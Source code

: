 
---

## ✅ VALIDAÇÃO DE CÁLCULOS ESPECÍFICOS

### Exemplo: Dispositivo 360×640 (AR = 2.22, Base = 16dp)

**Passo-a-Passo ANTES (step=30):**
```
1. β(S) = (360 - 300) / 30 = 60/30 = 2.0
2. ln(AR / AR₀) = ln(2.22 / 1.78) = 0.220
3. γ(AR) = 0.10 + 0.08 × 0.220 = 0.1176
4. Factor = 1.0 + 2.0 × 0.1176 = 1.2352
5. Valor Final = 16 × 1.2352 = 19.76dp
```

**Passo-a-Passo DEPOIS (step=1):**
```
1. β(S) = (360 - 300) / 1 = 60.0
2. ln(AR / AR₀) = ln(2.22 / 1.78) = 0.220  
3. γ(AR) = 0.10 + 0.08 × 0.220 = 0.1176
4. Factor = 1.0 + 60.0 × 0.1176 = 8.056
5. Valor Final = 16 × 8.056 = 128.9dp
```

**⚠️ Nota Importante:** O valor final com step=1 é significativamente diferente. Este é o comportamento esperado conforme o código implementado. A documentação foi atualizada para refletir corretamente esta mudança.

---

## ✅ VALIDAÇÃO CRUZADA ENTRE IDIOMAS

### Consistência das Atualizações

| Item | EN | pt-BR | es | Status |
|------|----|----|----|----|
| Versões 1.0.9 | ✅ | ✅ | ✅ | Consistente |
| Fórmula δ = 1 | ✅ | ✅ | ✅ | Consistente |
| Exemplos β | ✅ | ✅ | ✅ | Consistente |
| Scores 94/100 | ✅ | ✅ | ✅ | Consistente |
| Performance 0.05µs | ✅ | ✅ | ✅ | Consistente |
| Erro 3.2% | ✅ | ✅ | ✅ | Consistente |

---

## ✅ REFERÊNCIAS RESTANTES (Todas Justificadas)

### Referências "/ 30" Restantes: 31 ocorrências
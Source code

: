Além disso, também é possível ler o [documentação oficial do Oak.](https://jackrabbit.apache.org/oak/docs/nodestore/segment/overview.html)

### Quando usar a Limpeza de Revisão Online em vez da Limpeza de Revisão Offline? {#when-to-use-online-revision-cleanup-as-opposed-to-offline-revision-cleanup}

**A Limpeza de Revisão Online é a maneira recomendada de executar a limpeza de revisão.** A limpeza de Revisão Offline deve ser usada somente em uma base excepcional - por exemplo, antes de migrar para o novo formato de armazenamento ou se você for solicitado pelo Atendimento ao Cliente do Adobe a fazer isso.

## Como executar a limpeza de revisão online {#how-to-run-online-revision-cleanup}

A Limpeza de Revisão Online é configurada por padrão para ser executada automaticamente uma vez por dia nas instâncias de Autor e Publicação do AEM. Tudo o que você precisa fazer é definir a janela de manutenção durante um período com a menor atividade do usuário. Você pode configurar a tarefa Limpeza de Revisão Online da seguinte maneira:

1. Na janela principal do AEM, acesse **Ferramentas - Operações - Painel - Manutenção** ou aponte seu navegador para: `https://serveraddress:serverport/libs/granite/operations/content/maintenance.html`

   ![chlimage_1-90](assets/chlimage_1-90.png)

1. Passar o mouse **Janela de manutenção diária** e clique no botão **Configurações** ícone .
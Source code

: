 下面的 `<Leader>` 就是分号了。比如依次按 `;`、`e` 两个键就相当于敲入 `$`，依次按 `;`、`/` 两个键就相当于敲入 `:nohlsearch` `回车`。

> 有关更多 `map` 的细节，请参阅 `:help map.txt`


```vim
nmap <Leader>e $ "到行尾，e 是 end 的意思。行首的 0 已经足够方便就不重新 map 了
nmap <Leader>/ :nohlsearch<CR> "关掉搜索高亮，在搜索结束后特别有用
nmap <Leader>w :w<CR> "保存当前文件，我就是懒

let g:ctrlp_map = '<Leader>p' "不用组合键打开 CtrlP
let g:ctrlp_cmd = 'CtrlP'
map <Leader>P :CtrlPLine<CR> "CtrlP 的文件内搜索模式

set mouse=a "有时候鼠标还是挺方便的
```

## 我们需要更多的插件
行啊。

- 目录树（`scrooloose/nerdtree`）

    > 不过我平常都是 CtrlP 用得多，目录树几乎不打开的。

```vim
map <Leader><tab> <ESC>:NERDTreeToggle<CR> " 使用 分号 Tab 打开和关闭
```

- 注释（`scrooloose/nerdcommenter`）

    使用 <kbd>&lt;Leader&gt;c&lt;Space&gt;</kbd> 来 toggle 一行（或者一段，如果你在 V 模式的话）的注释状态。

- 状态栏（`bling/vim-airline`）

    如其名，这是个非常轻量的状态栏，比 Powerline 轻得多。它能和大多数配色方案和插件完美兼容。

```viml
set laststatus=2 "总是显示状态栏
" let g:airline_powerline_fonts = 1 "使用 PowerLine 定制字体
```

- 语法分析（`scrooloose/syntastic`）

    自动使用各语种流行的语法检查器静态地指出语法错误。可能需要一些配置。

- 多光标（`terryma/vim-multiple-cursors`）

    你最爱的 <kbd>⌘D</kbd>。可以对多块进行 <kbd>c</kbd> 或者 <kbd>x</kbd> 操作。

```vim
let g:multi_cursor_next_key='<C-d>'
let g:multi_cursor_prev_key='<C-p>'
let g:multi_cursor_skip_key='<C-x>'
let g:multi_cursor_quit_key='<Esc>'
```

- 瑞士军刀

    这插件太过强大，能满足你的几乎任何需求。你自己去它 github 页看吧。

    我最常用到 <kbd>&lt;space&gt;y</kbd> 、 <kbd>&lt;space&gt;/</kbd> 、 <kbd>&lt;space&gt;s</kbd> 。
=======
### Your goal
Your answer should hold every line of the entries that contains the string "VALIDAÇÃO".

### Result for this task
## ✅ VALIDAÇÃO DE CÁLCULOS ESPECÍFICOS
## ✅ VALIDAÇÃO CRUZADA ENTRE IDIOMAS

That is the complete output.